(Pictures paired with source code)
════════
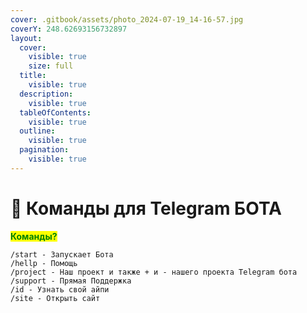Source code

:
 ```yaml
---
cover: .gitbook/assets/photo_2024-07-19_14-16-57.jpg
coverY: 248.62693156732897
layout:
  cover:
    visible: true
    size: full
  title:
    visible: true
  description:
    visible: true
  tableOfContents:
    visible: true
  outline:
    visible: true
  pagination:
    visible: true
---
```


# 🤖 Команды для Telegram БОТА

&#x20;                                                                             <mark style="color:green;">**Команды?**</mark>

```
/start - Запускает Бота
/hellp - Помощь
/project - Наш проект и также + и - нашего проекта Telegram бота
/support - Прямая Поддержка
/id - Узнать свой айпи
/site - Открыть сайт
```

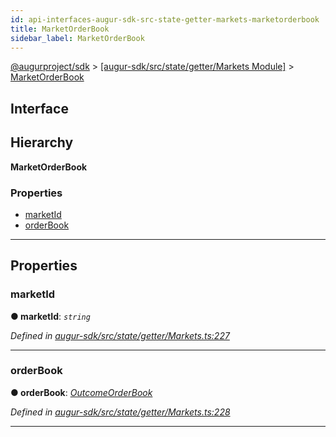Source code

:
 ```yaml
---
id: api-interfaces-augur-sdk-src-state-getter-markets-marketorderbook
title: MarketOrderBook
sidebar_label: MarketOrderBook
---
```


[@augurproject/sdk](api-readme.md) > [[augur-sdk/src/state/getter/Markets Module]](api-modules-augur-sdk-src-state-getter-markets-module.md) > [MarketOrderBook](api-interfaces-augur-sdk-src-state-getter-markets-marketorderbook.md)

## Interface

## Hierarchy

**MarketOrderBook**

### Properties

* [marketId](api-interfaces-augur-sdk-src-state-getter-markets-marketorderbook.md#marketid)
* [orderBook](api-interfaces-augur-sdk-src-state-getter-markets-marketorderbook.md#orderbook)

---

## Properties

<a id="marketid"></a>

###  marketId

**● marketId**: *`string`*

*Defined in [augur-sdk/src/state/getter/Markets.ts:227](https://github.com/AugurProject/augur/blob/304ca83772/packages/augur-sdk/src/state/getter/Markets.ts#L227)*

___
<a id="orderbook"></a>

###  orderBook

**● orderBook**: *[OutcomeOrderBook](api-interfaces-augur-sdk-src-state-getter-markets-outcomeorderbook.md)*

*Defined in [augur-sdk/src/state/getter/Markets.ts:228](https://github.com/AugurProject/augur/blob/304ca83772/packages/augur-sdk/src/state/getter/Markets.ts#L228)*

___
════════
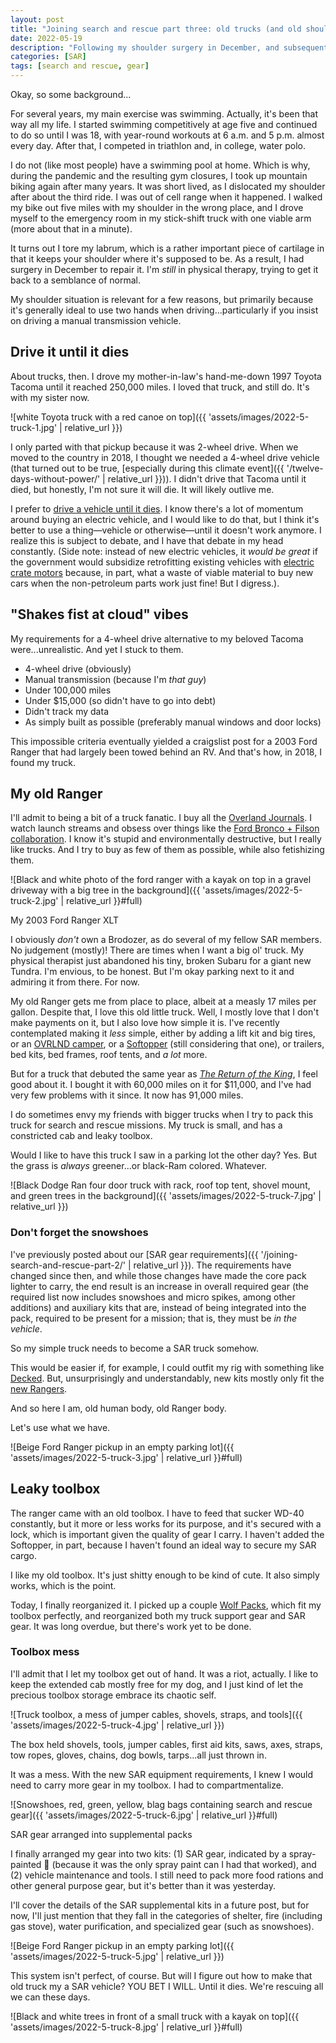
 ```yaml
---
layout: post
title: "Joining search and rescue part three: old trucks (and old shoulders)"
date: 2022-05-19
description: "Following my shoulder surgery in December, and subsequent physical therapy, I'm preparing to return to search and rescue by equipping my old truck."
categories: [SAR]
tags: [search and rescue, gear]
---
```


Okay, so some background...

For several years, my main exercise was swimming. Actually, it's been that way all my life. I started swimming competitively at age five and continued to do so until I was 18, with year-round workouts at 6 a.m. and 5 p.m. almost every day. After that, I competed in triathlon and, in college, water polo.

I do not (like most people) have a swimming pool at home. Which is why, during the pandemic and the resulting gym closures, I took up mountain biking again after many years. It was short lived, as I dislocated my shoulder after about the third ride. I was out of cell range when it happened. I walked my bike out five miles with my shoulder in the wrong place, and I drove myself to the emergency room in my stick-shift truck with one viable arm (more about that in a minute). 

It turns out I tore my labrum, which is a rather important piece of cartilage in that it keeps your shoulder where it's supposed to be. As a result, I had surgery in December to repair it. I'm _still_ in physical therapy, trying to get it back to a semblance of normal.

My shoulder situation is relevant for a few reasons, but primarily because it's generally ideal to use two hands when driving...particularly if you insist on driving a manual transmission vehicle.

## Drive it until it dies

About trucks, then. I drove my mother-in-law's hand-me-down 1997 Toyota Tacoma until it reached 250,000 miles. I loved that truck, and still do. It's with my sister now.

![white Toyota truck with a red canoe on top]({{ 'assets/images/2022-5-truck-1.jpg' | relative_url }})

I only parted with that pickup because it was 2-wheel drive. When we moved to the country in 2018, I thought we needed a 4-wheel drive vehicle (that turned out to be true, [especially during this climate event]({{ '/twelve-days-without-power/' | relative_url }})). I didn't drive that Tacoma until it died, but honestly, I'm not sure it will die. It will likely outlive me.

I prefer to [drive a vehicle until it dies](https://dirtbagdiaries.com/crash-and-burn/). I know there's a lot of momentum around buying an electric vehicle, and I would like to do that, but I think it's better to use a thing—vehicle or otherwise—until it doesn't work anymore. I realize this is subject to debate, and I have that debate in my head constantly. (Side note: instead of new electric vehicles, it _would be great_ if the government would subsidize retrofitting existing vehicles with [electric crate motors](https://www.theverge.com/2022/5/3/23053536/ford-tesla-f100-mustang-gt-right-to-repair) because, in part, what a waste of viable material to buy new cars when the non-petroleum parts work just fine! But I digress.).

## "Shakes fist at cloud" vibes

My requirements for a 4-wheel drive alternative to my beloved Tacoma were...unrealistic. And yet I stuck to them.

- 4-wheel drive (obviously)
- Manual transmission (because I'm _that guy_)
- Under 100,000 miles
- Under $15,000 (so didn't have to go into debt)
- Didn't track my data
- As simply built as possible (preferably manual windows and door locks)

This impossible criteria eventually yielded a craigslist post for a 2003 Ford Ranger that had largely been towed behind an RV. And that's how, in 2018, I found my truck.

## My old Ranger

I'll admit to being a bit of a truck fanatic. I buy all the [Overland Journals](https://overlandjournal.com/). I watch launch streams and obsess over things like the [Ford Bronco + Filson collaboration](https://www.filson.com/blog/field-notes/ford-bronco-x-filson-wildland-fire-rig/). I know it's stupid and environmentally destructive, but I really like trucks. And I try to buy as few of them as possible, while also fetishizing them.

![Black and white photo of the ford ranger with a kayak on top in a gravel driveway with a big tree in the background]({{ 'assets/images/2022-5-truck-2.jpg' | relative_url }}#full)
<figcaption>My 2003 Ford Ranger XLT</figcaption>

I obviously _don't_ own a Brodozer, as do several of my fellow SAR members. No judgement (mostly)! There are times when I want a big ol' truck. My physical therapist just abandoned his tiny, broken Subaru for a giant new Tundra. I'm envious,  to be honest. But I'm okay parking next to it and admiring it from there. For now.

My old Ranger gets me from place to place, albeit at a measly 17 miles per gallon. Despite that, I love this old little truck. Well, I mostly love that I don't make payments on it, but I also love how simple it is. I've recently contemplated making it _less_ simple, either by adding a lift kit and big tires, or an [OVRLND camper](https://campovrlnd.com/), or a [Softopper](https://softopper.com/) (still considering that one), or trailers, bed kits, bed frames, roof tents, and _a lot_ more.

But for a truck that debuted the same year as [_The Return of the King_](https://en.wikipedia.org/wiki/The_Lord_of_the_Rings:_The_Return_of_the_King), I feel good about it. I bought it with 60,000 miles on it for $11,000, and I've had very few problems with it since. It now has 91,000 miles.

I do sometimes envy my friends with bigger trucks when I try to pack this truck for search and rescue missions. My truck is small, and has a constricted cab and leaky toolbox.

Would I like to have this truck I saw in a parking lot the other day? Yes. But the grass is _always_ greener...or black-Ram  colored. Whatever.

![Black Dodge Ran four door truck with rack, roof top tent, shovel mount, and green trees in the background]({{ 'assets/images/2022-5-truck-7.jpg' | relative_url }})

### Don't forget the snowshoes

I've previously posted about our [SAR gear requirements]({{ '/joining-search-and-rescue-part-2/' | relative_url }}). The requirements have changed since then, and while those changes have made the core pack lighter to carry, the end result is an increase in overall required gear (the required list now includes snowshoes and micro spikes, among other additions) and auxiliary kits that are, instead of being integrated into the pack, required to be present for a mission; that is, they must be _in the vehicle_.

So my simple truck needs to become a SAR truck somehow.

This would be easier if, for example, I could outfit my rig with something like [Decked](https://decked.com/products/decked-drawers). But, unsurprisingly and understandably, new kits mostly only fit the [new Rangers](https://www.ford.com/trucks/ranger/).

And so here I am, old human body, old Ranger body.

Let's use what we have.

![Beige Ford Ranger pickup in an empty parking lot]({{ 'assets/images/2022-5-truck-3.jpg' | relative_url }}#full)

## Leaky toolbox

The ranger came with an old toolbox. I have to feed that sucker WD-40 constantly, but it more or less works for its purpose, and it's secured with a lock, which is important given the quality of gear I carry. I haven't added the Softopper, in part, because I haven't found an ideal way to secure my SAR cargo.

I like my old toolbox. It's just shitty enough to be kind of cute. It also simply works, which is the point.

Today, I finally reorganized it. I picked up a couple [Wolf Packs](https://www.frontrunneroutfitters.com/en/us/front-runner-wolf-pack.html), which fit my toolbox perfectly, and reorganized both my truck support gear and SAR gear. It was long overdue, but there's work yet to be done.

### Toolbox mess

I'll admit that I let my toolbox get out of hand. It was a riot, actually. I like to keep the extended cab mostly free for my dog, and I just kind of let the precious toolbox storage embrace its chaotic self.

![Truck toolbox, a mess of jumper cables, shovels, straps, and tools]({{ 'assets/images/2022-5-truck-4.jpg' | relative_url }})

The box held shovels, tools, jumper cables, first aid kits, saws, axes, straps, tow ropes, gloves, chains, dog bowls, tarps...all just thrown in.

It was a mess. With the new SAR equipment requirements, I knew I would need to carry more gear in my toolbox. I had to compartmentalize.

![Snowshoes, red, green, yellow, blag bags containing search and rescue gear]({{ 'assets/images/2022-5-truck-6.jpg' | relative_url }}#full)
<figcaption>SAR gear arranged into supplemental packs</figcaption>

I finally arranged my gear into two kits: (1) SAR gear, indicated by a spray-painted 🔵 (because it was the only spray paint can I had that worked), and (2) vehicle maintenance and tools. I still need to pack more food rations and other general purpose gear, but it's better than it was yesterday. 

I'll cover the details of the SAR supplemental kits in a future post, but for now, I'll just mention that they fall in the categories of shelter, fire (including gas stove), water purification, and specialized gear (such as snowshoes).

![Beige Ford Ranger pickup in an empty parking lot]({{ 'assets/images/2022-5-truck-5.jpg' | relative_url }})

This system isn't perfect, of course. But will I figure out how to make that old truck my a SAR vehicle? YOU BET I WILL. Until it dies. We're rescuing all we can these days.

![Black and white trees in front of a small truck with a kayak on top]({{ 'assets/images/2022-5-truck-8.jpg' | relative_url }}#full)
════════
### What to do
Using the records above, list each line that includes "pickup".

### Your response
I only parted with that pickup because it was 2-wheel drive. When we moved to the country in 2018, I thought we needed a 4-wheel drive vehicle (that turned out to be true, [especially during this climate event]({{ '/twelve-days-without-power/' | relative_url }})). I didn't drive that Tacoma until it died, but honestly, I'm not sure it will die. It will likely outlive me.
![Beige Ford Ranger pickup in an empty parking lot]({{ 'assets/images/2022-5-truck-3.jpg' | relative_url }}#full)
![Beige Ford Ranger pickup in an empty parking lot]({{ 'assets/images/2022-5-truck-5.jpg' | relative_url }})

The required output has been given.